BUMP OF CHICKEN「シリウス」とは?楽曲の基本情報と背景
「シリウス」は、BUMP OF CHICKEN(バンプオブチキン)が2018年9月24日に配信限定シングルとしてリリースした楽曲です。
その後、同年11月14日に発売されたトリプルA面シングル「話がしたいよ / シリウス / Spica」に収録されました。
さらに、2019年にリリースされたアルバム『aurora arc』にも収められています。
本楽曲は、アニメ『重神機パンドーラ』のオープニングテーマとして書き下ろされたもので、BUMP OF CHICKENらしいエモーショナルなメロディと疾走感のあるバンドサウンドが特徴です。
制作背景
「シリウス」は、藤原基央がアニメ『重神機パンドーラ』のタイトルとビジュアルを見た際に「これはカッコいい!」と直感的に感じたことがきっかけで制作が決まりました。
ツアー「PATHFINDER」の最中に曲作りが進められ、2017年12月頃に完成。
ライブツアー中のエネルギーが反映されつつも、緻密な楽曲構成が施された一曲となっています。
また、本作はタイアップソングであるものの、歌詞はアニメのストーリーと直接的にはリンクせず、「自身の内側にある光と向き合う」というテーマが込められています。
タイアップ楽曲でありながらも、BUMP OF CHICKENの哲学的な歌詞がしっかりと息づいている点が特徴です。
「シリウス」というタイトルの意味とは?一等星に込められた想い
シリウスとは?
シリウスは、おおいぬ座のα星であり、地球から見える恒星の中で最も明るい星として知られています。
古代から「道しるべの星」として航海や旅の指標として使われてきた歴史があります。
藤原基央は、楽曲のタイトルを「シリウス」とした理由について「感覚的に光量のイメージから出てきた言葉」と語っています。
つまり、楽曲の世界観とアニメのストーリーに寄り添った結果ではなく、純粋に「光を放つもの」としてシリウスが選ばれたのです。
光が示す道標
「シリウス」は、過去の人々が方角を知るために見上げた星であり、それは「希望」や「目印」としての象徴でもあります。
本楽曲では、「誰しもが自分の中にシリウスのような光を持っており、進むべき道を見つけることができる」というメッセージが込められています。

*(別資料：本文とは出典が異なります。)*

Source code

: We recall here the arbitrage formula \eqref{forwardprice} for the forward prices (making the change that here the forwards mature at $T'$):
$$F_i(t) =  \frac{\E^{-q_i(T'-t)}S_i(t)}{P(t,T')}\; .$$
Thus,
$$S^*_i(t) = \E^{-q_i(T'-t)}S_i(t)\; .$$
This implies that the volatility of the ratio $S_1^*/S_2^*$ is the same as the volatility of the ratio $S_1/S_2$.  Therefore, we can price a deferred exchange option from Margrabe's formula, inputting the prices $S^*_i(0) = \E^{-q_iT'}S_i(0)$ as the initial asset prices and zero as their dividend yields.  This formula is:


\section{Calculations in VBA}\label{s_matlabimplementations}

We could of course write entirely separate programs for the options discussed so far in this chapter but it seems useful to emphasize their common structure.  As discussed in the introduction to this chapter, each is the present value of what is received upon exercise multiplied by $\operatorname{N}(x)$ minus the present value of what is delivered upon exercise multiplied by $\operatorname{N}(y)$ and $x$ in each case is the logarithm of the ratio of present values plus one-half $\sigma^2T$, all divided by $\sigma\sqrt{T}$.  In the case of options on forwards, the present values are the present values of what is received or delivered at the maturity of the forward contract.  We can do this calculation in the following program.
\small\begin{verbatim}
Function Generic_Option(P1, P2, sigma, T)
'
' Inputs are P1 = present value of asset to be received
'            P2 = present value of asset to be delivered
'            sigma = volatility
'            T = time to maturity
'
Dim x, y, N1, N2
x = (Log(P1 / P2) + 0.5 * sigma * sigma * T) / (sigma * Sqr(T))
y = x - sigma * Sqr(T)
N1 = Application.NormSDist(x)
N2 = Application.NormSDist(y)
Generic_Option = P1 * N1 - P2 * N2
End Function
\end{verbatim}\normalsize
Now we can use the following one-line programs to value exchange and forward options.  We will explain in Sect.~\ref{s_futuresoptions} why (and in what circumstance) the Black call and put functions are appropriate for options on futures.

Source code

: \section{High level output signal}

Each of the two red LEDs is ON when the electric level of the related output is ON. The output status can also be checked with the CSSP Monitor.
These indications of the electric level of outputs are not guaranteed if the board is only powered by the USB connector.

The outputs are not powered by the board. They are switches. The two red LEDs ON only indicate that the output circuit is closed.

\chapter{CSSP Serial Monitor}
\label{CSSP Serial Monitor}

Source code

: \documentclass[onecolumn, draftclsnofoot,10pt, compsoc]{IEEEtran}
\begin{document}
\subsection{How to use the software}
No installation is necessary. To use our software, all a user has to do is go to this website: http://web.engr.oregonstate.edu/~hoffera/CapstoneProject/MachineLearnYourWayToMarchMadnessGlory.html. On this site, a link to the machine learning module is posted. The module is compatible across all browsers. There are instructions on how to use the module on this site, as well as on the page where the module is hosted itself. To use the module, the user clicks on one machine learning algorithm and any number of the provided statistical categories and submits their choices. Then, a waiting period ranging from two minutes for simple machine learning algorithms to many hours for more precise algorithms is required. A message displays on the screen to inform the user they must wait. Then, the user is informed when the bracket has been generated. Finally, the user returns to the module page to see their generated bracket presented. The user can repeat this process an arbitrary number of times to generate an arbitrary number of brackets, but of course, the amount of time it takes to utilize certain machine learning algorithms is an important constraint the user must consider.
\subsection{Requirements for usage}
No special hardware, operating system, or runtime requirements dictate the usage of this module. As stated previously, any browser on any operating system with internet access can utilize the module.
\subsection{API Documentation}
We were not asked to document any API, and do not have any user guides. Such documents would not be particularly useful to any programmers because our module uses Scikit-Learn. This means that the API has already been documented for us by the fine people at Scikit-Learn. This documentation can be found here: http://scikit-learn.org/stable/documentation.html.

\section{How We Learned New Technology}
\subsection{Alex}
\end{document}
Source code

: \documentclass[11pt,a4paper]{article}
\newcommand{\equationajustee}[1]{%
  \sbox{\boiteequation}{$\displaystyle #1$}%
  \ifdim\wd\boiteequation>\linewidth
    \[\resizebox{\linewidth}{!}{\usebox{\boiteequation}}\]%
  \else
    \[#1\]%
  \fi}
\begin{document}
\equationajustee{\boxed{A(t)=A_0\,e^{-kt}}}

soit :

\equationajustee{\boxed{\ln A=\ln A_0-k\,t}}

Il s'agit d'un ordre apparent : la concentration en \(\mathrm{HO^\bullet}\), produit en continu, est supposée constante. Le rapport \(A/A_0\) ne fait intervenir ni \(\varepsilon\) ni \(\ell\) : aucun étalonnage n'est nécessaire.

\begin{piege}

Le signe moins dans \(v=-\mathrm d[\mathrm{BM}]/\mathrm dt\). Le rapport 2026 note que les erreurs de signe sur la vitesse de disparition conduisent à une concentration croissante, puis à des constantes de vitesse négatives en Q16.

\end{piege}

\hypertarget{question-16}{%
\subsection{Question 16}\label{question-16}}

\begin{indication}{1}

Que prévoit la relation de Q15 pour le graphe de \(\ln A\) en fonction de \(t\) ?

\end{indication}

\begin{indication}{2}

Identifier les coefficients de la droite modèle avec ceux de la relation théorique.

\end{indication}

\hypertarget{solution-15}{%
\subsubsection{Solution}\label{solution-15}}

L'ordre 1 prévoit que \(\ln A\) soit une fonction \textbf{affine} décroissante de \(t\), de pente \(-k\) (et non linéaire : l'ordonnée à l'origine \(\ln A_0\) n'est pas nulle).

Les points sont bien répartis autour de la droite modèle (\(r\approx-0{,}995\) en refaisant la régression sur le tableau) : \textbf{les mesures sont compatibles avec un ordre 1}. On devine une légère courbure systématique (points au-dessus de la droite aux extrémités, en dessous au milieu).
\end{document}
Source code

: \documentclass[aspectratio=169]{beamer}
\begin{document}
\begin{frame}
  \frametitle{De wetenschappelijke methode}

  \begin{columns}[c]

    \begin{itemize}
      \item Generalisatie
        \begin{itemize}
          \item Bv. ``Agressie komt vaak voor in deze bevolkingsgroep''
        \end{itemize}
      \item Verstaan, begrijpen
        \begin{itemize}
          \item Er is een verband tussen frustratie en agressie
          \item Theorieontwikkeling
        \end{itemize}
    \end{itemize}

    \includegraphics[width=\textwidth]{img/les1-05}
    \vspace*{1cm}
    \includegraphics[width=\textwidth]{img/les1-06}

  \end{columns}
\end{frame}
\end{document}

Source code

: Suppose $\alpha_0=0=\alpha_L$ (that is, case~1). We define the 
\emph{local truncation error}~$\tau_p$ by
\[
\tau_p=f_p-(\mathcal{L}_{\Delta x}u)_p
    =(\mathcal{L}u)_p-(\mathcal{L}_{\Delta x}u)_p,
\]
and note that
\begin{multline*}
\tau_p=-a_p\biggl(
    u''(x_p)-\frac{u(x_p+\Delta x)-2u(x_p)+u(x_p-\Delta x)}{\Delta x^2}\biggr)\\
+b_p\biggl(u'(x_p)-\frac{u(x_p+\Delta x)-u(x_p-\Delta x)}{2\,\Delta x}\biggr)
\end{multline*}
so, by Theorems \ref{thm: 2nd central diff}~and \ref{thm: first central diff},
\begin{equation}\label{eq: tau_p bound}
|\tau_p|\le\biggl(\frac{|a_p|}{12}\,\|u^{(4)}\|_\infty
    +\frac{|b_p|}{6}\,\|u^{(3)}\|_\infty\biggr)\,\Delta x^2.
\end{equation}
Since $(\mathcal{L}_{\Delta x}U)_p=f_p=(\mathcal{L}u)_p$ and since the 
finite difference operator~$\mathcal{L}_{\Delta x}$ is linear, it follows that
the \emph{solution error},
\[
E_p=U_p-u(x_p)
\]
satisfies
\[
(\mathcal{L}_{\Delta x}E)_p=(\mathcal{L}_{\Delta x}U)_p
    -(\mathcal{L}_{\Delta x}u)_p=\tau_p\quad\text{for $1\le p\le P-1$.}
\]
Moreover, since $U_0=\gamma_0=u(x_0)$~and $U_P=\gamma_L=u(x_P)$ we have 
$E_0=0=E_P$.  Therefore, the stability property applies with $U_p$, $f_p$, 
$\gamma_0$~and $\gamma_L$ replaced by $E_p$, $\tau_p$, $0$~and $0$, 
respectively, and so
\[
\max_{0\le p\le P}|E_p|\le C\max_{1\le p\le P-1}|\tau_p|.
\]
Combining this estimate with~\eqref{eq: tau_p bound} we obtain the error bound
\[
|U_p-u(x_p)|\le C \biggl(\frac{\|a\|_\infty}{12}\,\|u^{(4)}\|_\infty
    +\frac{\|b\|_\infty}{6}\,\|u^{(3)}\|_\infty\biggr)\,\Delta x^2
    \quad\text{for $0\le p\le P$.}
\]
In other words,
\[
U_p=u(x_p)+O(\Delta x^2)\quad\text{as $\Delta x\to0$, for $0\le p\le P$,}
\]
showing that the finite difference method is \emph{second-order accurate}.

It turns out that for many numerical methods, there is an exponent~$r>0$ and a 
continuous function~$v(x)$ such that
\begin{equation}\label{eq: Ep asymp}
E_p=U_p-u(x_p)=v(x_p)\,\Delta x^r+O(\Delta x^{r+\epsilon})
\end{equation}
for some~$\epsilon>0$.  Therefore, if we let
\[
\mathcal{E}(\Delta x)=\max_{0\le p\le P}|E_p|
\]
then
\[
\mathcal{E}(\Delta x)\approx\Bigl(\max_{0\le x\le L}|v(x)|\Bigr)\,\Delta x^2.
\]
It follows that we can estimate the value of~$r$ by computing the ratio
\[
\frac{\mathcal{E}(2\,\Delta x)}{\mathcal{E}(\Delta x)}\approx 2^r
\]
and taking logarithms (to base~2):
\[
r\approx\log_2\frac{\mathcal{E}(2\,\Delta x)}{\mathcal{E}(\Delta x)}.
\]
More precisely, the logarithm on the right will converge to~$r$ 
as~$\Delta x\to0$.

「シリウス」の歌詞の特徴と考察—歌詞に登場しない「僕」や「君」
BUMP OF CHICKENの楽曲の多くは、「僕」や「君」といった一人称・二人称が歌詞に登場し、具体的な情景や感情が描かれる傾向にあります。
しかし、「シリウス」にはこれらの人称が一切登場しません。
これは非常に珍しい表現手法であり、リスナーに「自分自身に語りかけているような感覚」を与える仕掛けとなっています。
歌詞を通して、「語り手の存在」を消し、リスナー自身が物語の主人公になれるような普遍的なメッセージが込められているのです。
また、楽曲の最後には《おかえり》という歌詞が登場しますが、この部分だけエフェクトが掛けられており、人間の声ではない「魂の声」のように聴こえる演出が施されています。
この演出により、「シリウス」という楽曲が持つ「内なる声との対話」というテーマがより深く感じられる仕上がりになっています。
「シリウス」が伝えたいメッセージ—迷いの中で光る希望
「シリウス」の歌詞には、直接的な説明や物語性は少なく、抽象的な表現が多く使われています。
しかし、その根底には「自分自身を見つめ、希望を見出すことができる」というポジティブなメッセージが込められています。
迷いと希望
歌詞中に登場する《勇気をあげる 鏡の前》という一節は、リスナーが「自分自身と向き合う」ことを促す象徴的なフレーズです。
鏡の前で自分を見ることは、自己対話の瞬間であり、迷いながらも進もうとする意志が示されています。
また、《眼差しのシリウス》という表現からは、「誰もが自分自身の中に輝くもの(希望や指針)を持っている」ことを伝えようとしていることが分かります。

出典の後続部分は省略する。